The application of neuroscience to the coaching supervision context is based on an understanding of the brain’s architecture and its ongoing plasticity – its ability to change.

Evidence Base – the work of David Rock, Lewis, Amini & Lannon

Adult development theory – sees human potential as moving from simple, static and ego-centric level to complex, dynamic and world-centric levels of thinking.  Shifts in the way an individual sees their world and interprets it influences the depth and complexity of what they notice and how they respond.  We progress vertically towards maturity, each stage of development building upon the previous one.  This theory underpins the TLC inventory.

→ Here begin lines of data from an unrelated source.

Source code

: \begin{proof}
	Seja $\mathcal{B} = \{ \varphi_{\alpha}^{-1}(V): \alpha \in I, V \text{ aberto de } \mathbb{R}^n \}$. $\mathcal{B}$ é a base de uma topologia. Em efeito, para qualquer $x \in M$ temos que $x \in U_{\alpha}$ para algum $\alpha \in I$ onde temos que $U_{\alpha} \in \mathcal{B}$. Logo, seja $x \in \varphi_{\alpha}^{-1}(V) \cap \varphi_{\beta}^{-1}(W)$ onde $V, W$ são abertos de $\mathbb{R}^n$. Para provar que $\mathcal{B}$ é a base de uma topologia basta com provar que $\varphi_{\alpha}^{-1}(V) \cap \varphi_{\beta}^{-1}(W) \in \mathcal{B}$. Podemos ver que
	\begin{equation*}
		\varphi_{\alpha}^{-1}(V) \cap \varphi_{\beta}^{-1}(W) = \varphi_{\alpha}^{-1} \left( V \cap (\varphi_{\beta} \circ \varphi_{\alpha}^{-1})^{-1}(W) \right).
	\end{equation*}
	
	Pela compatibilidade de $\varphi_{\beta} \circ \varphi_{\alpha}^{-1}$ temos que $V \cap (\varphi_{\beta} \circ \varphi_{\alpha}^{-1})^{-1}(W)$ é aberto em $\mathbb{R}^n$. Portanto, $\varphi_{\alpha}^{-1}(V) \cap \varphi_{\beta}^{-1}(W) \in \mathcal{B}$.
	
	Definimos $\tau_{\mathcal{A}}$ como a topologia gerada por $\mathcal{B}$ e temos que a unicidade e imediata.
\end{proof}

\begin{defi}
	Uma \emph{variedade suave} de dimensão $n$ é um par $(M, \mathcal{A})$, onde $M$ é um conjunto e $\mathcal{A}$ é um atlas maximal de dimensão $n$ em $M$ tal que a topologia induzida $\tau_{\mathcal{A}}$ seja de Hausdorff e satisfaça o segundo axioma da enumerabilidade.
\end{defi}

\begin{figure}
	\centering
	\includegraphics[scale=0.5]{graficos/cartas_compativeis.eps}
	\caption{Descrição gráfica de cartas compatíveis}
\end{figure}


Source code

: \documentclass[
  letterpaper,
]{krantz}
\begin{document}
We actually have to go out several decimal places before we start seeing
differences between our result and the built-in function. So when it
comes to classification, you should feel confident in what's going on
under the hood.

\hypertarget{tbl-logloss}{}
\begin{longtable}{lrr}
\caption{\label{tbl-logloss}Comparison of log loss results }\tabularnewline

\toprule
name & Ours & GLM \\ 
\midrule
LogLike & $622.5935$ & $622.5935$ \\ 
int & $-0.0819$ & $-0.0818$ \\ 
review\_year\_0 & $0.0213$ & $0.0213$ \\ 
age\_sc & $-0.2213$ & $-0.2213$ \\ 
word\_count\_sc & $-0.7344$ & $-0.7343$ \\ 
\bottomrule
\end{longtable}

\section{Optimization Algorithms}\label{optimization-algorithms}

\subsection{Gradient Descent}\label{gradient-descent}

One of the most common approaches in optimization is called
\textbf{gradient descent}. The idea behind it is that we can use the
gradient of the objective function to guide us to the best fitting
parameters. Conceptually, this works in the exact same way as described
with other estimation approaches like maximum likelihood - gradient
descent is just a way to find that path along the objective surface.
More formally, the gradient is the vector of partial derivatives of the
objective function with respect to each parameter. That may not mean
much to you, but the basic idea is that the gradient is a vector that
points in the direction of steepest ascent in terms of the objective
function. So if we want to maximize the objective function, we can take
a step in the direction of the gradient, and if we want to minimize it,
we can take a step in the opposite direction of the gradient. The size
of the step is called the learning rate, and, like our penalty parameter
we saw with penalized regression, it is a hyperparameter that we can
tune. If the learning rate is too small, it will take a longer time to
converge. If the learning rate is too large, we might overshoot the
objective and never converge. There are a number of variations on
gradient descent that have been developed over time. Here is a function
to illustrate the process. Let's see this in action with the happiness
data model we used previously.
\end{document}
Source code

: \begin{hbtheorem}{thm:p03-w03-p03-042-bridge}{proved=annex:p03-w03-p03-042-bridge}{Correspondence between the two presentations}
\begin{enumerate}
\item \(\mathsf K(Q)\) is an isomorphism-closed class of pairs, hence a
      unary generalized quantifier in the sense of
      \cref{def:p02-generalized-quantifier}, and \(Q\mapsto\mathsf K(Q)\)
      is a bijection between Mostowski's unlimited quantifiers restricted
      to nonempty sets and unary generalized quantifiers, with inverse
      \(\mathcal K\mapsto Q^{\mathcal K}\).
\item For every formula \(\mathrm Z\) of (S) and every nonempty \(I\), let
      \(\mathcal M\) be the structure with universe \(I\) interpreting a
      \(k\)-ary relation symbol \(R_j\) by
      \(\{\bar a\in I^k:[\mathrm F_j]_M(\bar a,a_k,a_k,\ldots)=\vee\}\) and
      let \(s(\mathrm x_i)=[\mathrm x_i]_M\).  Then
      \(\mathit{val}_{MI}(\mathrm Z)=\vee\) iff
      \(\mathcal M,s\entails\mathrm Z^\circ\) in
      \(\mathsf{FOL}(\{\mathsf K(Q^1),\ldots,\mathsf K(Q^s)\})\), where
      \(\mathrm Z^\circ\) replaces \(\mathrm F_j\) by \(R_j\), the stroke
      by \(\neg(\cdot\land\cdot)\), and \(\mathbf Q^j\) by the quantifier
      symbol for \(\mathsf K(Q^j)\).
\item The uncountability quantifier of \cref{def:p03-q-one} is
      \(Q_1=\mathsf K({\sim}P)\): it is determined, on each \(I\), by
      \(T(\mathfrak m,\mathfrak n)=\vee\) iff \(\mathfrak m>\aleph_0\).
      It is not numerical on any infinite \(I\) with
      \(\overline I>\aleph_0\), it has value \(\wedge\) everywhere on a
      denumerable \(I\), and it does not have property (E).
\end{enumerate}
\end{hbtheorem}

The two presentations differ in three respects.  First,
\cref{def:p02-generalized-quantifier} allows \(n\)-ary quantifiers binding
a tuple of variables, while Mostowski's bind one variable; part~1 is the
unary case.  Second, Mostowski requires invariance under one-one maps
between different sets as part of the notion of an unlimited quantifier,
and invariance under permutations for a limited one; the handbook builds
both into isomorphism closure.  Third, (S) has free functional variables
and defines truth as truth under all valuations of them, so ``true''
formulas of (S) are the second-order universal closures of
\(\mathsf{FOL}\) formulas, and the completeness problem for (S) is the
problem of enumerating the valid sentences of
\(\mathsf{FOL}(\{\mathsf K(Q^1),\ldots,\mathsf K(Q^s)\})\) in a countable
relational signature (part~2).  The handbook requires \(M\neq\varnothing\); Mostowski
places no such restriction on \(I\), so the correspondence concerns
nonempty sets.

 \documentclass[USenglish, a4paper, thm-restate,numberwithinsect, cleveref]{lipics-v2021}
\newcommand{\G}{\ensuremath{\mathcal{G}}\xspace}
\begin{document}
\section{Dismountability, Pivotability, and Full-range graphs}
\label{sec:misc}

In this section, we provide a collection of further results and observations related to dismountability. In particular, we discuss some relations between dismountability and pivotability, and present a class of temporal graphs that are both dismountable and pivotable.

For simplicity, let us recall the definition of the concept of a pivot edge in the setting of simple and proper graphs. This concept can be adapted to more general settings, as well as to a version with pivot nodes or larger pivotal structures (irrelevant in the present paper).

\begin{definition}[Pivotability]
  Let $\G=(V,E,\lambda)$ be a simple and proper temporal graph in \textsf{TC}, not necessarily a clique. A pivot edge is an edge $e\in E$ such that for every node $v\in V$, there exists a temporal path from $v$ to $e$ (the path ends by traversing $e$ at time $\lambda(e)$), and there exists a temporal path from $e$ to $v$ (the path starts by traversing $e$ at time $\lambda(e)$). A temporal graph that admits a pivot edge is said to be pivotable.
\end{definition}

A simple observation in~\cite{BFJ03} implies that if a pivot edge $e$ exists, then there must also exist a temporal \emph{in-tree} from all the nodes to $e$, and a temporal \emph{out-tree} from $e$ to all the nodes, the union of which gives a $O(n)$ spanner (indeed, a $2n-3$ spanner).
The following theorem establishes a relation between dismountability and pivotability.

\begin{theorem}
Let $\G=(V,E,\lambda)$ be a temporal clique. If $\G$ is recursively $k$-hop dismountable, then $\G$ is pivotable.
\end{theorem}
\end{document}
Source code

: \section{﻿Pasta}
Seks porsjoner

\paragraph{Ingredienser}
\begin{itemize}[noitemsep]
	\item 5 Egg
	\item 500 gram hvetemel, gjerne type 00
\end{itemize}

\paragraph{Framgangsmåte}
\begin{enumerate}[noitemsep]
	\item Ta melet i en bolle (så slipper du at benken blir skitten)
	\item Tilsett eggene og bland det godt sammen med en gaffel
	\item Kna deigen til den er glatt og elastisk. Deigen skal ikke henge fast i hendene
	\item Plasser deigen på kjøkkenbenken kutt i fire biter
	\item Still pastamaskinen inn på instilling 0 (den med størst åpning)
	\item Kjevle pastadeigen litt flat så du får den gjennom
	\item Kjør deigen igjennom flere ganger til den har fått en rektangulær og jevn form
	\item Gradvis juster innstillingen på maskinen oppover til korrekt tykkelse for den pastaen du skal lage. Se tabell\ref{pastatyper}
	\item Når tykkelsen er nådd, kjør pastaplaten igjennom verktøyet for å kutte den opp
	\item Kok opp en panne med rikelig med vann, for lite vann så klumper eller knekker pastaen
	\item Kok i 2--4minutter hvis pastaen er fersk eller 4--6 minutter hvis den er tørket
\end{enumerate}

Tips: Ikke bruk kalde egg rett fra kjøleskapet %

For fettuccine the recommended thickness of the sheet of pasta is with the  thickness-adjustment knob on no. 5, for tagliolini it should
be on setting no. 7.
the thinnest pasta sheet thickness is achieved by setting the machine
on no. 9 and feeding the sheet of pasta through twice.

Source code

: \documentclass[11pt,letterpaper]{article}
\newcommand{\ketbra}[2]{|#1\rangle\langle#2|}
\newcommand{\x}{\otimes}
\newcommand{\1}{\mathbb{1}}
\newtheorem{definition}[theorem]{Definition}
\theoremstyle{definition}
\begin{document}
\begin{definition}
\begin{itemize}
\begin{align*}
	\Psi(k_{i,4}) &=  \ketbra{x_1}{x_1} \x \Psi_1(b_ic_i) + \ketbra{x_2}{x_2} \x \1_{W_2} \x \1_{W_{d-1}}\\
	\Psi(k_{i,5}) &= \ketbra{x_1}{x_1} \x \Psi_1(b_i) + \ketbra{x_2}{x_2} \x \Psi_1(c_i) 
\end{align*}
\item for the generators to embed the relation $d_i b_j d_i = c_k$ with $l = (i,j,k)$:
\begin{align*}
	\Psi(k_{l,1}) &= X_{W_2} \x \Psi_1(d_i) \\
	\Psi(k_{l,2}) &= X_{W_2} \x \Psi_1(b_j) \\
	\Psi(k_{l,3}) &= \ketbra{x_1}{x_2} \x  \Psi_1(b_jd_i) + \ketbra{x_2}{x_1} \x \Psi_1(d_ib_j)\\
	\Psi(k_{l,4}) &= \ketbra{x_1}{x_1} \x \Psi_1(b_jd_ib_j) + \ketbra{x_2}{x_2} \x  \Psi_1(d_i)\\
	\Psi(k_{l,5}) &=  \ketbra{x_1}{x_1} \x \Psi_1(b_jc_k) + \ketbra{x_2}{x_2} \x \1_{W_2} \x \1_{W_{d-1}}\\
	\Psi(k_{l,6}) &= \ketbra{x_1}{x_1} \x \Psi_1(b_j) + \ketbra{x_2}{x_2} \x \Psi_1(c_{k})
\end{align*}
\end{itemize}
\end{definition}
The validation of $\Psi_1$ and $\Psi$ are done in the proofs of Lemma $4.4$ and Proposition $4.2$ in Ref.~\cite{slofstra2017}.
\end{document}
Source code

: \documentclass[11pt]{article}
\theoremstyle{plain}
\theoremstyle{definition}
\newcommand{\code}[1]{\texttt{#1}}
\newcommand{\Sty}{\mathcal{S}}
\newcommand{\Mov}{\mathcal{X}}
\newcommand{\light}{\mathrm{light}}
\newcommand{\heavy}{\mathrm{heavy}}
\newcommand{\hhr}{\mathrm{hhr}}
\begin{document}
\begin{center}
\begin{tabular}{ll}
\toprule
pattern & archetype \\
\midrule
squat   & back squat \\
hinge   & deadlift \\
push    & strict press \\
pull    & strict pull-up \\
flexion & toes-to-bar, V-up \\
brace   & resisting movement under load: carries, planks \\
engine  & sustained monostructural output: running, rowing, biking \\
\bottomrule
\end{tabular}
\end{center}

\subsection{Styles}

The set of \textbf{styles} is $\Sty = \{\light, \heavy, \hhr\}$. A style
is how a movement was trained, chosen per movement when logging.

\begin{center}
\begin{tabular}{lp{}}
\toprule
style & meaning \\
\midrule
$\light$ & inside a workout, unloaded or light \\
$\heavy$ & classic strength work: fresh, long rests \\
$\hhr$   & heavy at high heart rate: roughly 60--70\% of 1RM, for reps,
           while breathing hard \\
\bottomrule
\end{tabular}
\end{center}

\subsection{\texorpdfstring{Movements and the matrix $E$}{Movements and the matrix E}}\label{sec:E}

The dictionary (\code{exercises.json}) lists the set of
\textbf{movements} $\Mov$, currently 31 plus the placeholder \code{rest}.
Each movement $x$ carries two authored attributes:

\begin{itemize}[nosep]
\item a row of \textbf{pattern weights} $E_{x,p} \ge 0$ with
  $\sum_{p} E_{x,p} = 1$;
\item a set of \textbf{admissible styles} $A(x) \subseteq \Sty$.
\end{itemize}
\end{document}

Shaped by the assumption that adults can continue to develop at all levels – cognitively, socially, emotionally and in their ability to synthesise these elements with increasing complexity.  Thus, it is possible for an individual to become aware of their stage of self-Identity and level of maturity, and to raise those levels if they so choose. People can learn higher order functions – impulse control; critical reflection; reflective judgement; moral reasoning; integration; differentiation. Through applying these thinking processes, transformational learning is possible

Evidence Base – Cook-Greuter; Wilber; Kegan; Beck

Positive Psychology – According to modern theories of self-esteem life is only genuinely satisfying if we discover value within ourselves. Yet one of the best ways of discovering this value is by nourishing our unique strengths in contributing to the happiness of our fellow humans. Seligman’s theory of Positive Psychology reconciles two conflicting views of human happiness, the individualistic approach, which emphasises that we should take care of ourselves and nurture our own strengths, and the altruistic approach, which tends to downplay individuality and emphasises sacrifice for the greater purpose.